Snowflakes fall down onto my laptop, church bells start ringing, and a children’s choir sings carols in my mother tongue—and then, something hits me hard every year.
The world of my childhood suddenly seems whole and perfect for a few seconds—a few minutes, maybe—with the illusion of peace, harmony, and goodwill for all.
But then, reality hits me.
Days in bombed-out Europe
World War II had thrown millions of people out of their homes all over Europe and turned many survivors into refugees without money, jobs, or hope. Countless people lived in refugee camps, bunkers, in the streets, or in overcrowded places.
My father, a young journalist and war correspondent, aged 31, was missing in action.
In 1948, an old relative invited my mother, my little sister, and me to share her small, one-bedroom apartment with two other families in Wuppertal, a city near Düsseldorf and Cologne. When we looked out the window, blackened ruins of a once-large apartment building stared us in the face.
When the singing stops
on Christmas Eve—year after year
Soon, my grandmother stopped singing.
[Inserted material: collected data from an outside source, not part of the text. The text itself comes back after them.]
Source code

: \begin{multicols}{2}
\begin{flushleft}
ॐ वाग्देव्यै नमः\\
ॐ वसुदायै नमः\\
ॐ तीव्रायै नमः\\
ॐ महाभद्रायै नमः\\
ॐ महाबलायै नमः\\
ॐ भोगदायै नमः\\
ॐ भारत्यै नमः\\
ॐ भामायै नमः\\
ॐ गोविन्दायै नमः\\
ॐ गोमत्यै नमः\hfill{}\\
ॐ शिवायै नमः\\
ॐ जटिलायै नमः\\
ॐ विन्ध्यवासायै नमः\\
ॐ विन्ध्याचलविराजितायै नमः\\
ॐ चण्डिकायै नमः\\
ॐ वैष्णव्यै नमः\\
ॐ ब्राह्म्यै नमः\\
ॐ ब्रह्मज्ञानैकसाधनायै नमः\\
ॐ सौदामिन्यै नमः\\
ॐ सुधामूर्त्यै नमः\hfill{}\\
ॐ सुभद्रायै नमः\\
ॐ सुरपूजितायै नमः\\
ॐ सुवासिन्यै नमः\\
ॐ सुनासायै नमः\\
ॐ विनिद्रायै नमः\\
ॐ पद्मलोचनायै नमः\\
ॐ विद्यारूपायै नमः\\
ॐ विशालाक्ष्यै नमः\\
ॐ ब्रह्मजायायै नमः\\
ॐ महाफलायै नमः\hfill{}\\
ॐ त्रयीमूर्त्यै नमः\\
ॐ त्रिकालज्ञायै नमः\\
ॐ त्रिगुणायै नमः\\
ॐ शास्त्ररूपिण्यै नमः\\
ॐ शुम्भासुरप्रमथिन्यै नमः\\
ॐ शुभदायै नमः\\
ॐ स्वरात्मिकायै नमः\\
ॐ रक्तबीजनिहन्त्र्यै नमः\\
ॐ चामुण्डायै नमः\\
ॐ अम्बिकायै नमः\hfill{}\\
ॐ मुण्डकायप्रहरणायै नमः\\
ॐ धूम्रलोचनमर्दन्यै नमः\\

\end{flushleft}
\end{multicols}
She took out her little handkerchief and sobbed. Two songs later, my grandfather stopped singing, too. He rubbed his eyes with his big hands, pretending that he had some dust in his eyes. It took me some years before I realized why they stopped singing: both my grandparents had lost their only son, drafted at 17, killed in Russia.
My father had disappeared in the Soviet Union. None of us knew for many years after the war that Russian partisans had thrown a Molotov cocktail under his car and blown him and his driver up in the summer of 1944. My mother, unaware that she already was a widow, yet filled with fear and apprehension, stopped singing and started to cry.
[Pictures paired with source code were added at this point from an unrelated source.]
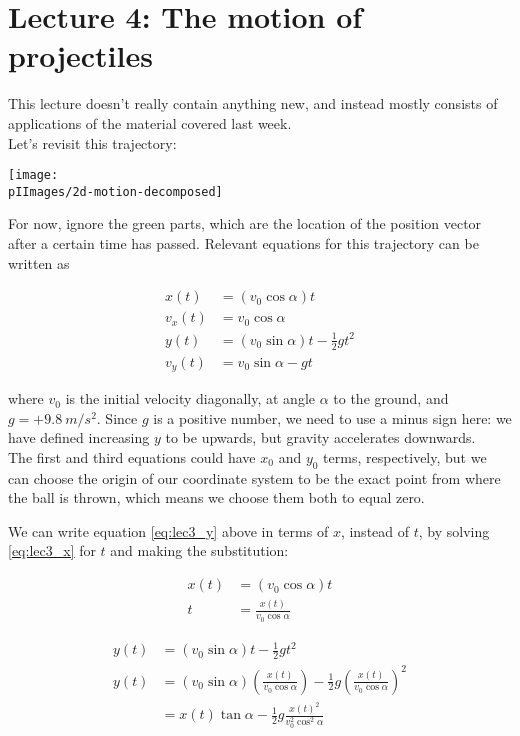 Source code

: \section{Lecture 4: The motion of projectiles}

This lecture doesn't really contain anything new, and instead mostly consists of applications of the material covered last week.\\
Let's revisit this trajectory:

\begin{center}
\texttt{[image: \\pIImages/2d-motion-decomposed]}
\end{center}

For now, ignore the green parts, which are the location of the position vector after a certain time has passed.
Relevant equations for this trajectory can be written as

\begin{align}
x(t) &= (v_0 \cos \alpha) t \label{eq:lec3_x}\\
v_x(t) &= v_0 \cos \alpha\\
y(t) &= (v_0 \sin \alpha) t - \frac{1}{2} g t^2 \label{eq:lec3_y}\\
v_y(t) &= v_0 \sin \alpha - g t
\end{align}

where $v_0$ is the initial velocity diagonally, at angle $\alpha$ to the ground, and $g = +\SI{9.8}{m/s^2}$. Since $g$ is a positive number, we need to use a minus sign here: we have defined increasing $y$ to be upwards, but gravity accelerates downwards.\\
The first and third equations could have $x_0$ and $y_0$ terms, respectively, but we can choose the origin of our coordinate system to be the exact point from where the ball is thrown, which means we choose them both to equal zero.

We can write equation \eqref{eq:lec3_y} above in terms of $x$, instead of $t$, by solving \eqref{eq:lec3_x} for $t$ and making the substitution:

\begin{align}
x(t) &= (v_0 \cos \alpha) t\\
t &= \frac{x(t)}{v_0 \cos \alpha}
\end{align}

\begin{align}
y(t) &= (v_0 \sin \alpha) t - \frac{1}{2} g t^2\\
y(t) &= (v_0 \sin \alpha) \left(\frac{x(t)}{v_0 \cos \alpha}\right) - \frac{1}{2} g \left(\frac{x(t)}{v_0 \cos \alpha}\right)^2\\
     &= x(t) \tan \alpha - \frac{1}{2} g \frac{x(t)^2}{v_0^2 \cos^2 \alpha}
\end{align}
In spite of all the tears, my little sister and I kept singing, no matter what. We both wanted to save Christmas—Heiligabend after Heiligabend. The same scenario repeated itself every year, way into the 1950s.
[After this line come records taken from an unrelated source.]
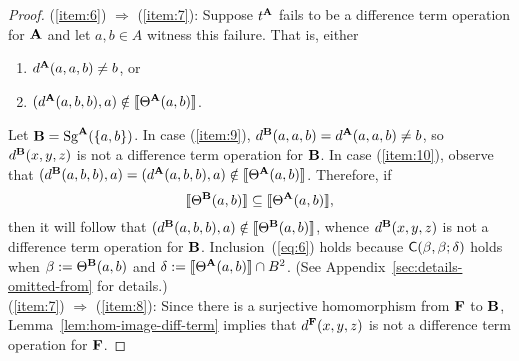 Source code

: \begin{proof}
  (\ref{item:6}) $\Rightarrow $ (\ref{item:7}):
  Suppose  $t^{\mathbf{A}}$ fails to be a difference term operation for $\mathbf{A}$ and let $a, b \in
  A$ witness this failure. That is, either
  \begin{enumerate}
  \item\label{item:9} $d^{\mathbf{A}}(a,a,b) \neq b$, or
  \item\label{item:10} $(d^{\mathbf{A}}(a,b,b), a) \notin \llbracket \Theta^{\mathbf{A}} (a, b) \rrbracket$.
  \end{enumerate}
  Let $\mathbf{B} = \operatorname{Sg}^{\mathbf{A}} (\{a, b\})$.  In case
  (\ref{item:9}), 
  $d^{\mathbf{B}}(a,a,b) = d^{\mathbf{A}}(a,a,b) \neq b$, so $d^{\mathbf{B}}(x,y,z)$ is not a difference
  term operation for $\mathbf{B}$.
  In case (\ref{item:10}), observe that
  $(d^{\mathbf{B}}(a,b,b), a) = (d^{\mathbf{A}}(a,b,b), a)\notin \llbracket \Theta^{\mathbf{A}} (a, b) \rrbracket$.
  Therefore, if
  \begin{equation}
    \label{eq:6}
    \com{\Cg^{\bB} (a, b)} \subseteq \com{\Cg^{\bA} (a, b)},
  \end{equation}
  then it will follow that $(d^{\mathbf{B}}(a,b,b), a) \notin \llbracket \Theta^{\mathbf{B}} (a, b) \rrbracket$,
  whence $d^{\mathbf{B}}(x,y,z)$ is not a difference term operation for $\mathbf{B}$.
  Inclusion~(\ref{eq:6}) holds because 
  $\mathsf{C}(\beta, \beta; \delta)$ holds when
  $\beta := \Theta^{\mathbf{B}} (a, b)$ and
  $\delta:=\llbracket \Theta^{\mathbf{A}} (a, b) \rrbracket \cap B^2$.
  (See Appendix~\ref{sec:details-omitted-from} for details.)\\[5pt]
  (\ref{item:7}) $\Rightarrow$ (\ref{item:8}):
  Since there is a surjective homomorphism from $\mathbf{F}$ to $\mathbf{B}$,
  Lemma~\ref{lem:hom-image-diff-term} implies that $d^{\mathbf{F}}(x,y,z)$ 
  is not a difference term operation for $\mathbf{F}$.
\end{proof}

\smallskip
Each Christmas song in Philly brings back the sorrow and the joy
in the ruins of Europe

As in all the years before, I fight tears, aware that after all these many decades, I’m still allowed to re-live those Christmas evenings of my childhood whenever snow falls gently onto my computer screen and a children’s choir in Bavaria sings Weihnachtslieder, courtesy of YouTube.
Christmas wish:
May those who come after us
do a better job than we did
Fröhliche Weihnachten, merry Christmas, and a heart full of hope.
One day, may those who come after us, doing a better job than we did, hand over permanent peace as a present for the generations to come—not just for Christmas, but for life.